Mercator Projection. Mercator realized that Ptolemaic projections were of limited use to sailors, since

lines of constant magnetic heading, called loxodromes, were represented by arcs, so he invented a new technique by which the globe's surface is projected onto a cylinder that is tangent at the equator. The resulting “Mercator projection” represented loxodromes as straight lines and permitted navigators to lay out courses with a straight edge, making them more useful than the portolans. Maps made in this way remained the standard for navigation into the twentieth century.

Determining Longitude. Mercator's teacher in mathematics and cartography, Gemma Frisius, introduced two new ideas to geography and navigation: triangulation and the determining of longitudes by using a portable clock to measure azimuthal passages of known stars. In theory, if one could observe an azimuthal passage (when a star or the Sun was at its highest point in the sky, passing through the observer's meridian) and compare the time of the observation with respect to when the passage should have occurred at a standard place, such as Greenwich, England, one would know how many hours east or west of the standard meridian one had traveled, and thus could determine the longitude by adding fifteen degrees for every hour.

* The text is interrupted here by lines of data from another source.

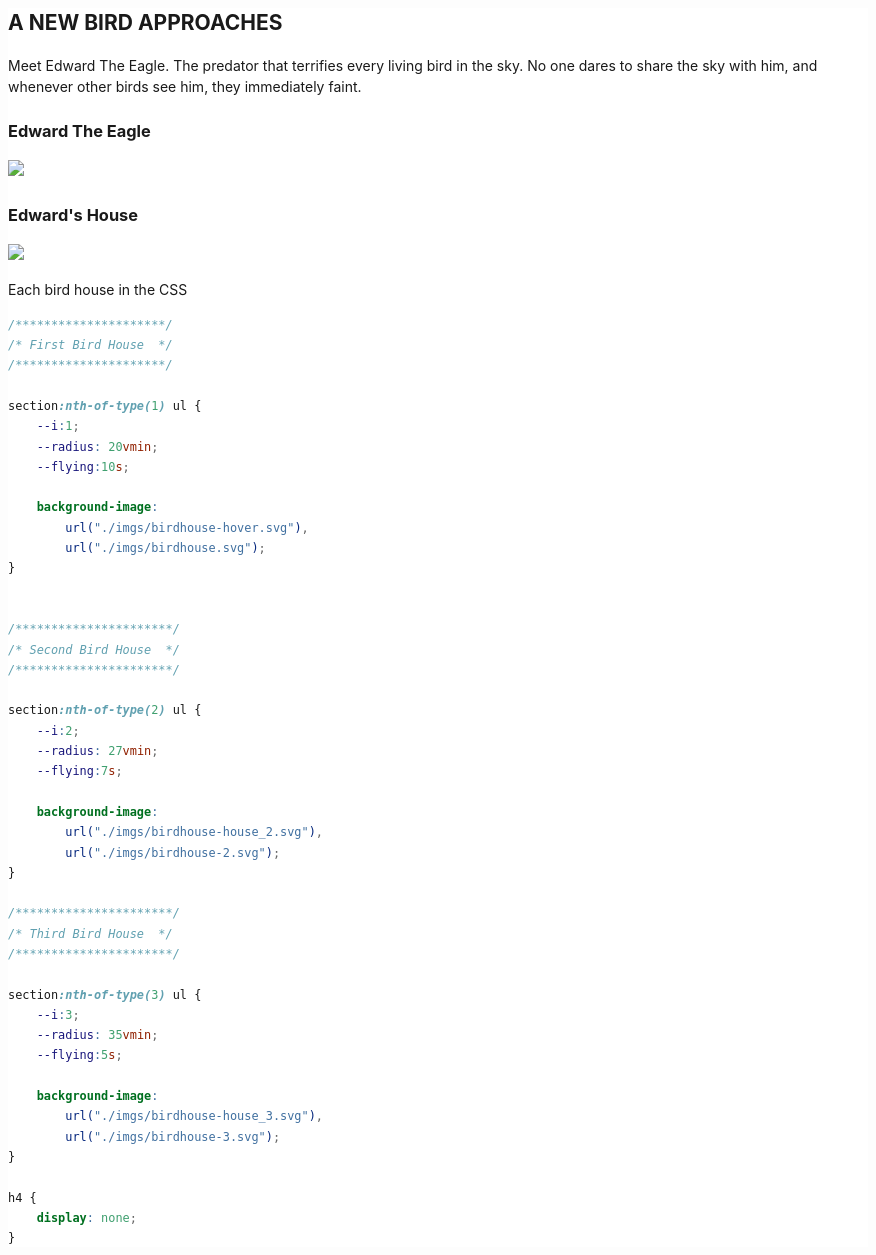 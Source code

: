 ## A NEW BIRD APPROACHES
<p>Meet Edward The Eagle. The predator that terrifies every living bird in the sky. No one dares to share the sky with him, and whenever other birds see him, they immediately faint.</p>

### Edward The Eagle
<img width="200" src="https://github.com/AliAhmed205/CSS2TheRescue/assets/118130116/3f509255-583a-4dd4-8fc4-69db94f659a5">

### Edward's House 
<img width="100" src="https://github.com/AliAhmed205/CSS2TheRescue/assets/118130116/cbbcfd65-402c-40f1-9404-ed70a6783e4f">


<p>Each bird house in the CSS</p>

```CSS
/*********************/
/* First Bird House  */
/*********************/

section:nth-of-type(1) ul {
    --i:1;
    --radius: 20vmin;
    --flying:10s;

    background-image: 
        url("./imgs/birdhouse-hover.svg"),
        url("./imgs/birdhouse.svg");
}


/**********************/
/* Second Bird House  */
/**********************/

section:nth-of-type(2) ul {
    --i:2;
    --radius: 27vmin;
    --flying:7s;

    background-image: 
        url("./imgs/birdhouse-house_2.svg"),
        url("./imgs/birdhouse-2.svg");
}

/**********************/
/* Third Bird House  */
/**********************/

section:nth-of-type(3) ul {
    --i:3;
    --radius: 35vmin;
    --flying:5s;

    background-image: 
        url("./imgs/birdhouse-house_3.svg"),
        url("./imgs/birdhouse-3.svg");
}

h4 {
    display: none;
}


```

Unfortunately, using clocks in this way was not possible in the sixteenth century, and the pressing problem of finding longitudes remained unsolved until the technology was refined.

Triangulation. In the 1533 edition of Peter Apian's Cosmographia, Frisius explained how land maps could be accurately established by using two known points, a graduated arc to measure angles, and standard linear measures to locate a third point, which could then serve as one of the base points needed to locate a fourth, and so on. This method, called triangulation, was first applied on a large scale map by Tycho Brahe, who printed an accurate map of the island on which his observatory was located and precisely oriented it with respect to landmarks on the coasts of the Danish sound. In the generations that followed, cartographers and mapmakers produced beautiful maps of even greater precision, as printing and surveying became more technically sophisticated. Europeans were now armed with the tools to explore, map, and colonize the globe.

Sources

Jerry Brotton, Trading Territories: Mapping the Early Modern World (Ithaca, N.Y.: Cornell University Press, 1998).

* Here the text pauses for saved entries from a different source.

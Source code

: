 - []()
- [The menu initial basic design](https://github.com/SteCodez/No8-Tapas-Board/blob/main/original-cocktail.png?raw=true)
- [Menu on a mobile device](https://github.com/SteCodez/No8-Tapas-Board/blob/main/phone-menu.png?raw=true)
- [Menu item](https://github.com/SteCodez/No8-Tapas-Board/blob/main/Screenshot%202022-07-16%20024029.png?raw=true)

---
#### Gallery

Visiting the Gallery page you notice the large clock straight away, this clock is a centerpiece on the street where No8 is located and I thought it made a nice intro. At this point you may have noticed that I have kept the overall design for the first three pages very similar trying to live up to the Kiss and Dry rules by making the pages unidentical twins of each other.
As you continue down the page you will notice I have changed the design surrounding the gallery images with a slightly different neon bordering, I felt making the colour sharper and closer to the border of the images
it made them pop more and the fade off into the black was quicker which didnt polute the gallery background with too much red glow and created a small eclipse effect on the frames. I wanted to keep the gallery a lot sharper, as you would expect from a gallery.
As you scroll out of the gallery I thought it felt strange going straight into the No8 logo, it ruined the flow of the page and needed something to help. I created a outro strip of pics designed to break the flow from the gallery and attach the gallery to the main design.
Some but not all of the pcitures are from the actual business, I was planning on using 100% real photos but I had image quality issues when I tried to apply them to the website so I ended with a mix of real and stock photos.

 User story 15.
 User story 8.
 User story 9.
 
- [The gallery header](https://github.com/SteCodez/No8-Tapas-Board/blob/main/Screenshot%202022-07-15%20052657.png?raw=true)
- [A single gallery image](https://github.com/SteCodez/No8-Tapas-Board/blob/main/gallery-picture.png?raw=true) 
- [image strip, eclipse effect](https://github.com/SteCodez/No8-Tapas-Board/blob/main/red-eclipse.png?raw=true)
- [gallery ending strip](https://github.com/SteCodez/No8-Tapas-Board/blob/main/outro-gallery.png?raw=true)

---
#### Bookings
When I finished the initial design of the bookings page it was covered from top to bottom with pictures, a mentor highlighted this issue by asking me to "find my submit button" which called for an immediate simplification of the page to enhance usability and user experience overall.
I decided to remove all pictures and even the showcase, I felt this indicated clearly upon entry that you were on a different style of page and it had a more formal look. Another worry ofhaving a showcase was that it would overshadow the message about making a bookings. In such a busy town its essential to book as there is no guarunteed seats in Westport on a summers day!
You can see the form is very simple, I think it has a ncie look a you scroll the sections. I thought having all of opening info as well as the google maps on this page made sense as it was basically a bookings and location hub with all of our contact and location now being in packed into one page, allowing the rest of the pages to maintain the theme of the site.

G. R. Clone, Maps and Their Makers: An Introduction to the History of Cartography (London & New York: Hutchinson's University Press, 1953).

J. B. Harley and David Woodward, eds., The History of Cartography (Chicago: University of Chicago Press, 1987-1994).

J. H. Parry, The Age of Reconnaissance (Cleveland: World, 1963).

J. R. S. Phillips, The Medieval Expansion of Europe (Oxford & New York: Oxford University Press, 1988).